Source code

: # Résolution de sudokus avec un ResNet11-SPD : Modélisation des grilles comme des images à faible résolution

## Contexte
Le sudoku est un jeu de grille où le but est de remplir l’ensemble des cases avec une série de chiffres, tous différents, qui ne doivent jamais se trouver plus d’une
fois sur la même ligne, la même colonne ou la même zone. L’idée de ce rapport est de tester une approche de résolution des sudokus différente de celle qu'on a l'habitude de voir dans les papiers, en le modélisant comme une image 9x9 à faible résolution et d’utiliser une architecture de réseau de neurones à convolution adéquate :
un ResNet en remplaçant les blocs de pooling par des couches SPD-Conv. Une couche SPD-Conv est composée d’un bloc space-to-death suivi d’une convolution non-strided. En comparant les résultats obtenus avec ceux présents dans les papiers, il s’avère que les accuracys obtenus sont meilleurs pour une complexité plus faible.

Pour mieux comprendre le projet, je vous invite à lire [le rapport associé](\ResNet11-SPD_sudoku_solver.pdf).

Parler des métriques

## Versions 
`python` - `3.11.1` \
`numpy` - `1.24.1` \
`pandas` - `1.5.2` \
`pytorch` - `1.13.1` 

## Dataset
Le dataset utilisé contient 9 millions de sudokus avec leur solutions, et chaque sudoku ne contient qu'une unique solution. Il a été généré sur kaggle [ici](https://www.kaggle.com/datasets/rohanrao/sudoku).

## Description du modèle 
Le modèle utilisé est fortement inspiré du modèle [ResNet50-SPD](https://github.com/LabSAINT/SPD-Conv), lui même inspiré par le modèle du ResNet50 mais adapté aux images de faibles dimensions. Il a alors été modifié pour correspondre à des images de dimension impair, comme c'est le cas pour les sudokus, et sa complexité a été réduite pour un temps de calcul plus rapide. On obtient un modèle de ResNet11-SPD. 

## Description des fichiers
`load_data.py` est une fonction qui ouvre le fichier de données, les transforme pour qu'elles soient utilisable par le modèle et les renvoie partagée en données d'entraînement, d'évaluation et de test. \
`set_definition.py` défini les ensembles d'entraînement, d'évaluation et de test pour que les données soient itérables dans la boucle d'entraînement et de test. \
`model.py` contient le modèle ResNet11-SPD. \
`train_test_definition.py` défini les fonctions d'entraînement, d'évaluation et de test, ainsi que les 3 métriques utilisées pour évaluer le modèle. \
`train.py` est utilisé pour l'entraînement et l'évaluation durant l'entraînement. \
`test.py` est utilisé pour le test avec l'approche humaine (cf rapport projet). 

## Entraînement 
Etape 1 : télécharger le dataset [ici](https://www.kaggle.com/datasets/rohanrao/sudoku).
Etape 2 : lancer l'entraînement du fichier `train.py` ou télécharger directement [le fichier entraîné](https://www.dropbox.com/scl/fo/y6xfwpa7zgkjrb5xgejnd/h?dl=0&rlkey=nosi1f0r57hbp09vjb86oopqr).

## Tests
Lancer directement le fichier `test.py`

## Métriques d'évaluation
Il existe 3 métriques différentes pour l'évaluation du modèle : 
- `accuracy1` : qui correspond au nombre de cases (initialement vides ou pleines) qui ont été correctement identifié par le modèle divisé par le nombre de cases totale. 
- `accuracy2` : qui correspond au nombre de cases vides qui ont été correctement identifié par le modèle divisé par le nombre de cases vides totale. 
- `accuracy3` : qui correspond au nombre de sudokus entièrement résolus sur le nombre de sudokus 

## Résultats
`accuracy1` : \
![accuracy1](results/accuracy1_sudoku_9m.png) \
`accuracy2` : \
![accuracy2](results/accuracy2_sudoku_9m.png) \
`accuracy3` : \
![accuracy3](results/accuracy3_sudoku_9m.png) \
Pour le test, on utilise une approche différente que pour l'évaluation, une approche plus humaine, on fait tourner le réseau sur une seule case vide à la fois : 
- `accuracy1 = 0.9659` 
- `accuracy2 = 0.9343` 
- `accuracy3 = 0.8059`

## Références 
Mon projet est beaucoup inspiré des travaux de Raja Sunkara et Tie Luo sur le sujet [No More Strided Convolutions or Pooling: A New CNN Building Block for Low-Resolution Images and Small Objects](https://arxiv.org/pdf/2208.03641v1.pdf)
= = = = = = =
WHAT NEEDS TO BE DONE: The lines from the top of the data above down to the line containing "Le sudoku est" are to be copied exactly; no other line should appear.

ANSWER FOR THE TASK:
Source code

: # Résolution de sudokus avec un ResNet11-SPD : Modélisation des grilles comme des images à faible résolution

## Contexte
Le sudoku est un jeu de grille où le but est de remplir l’ensemble des cases avec une série de chiffres, tous différents, qui ne doivent jamais se trouver plus d’une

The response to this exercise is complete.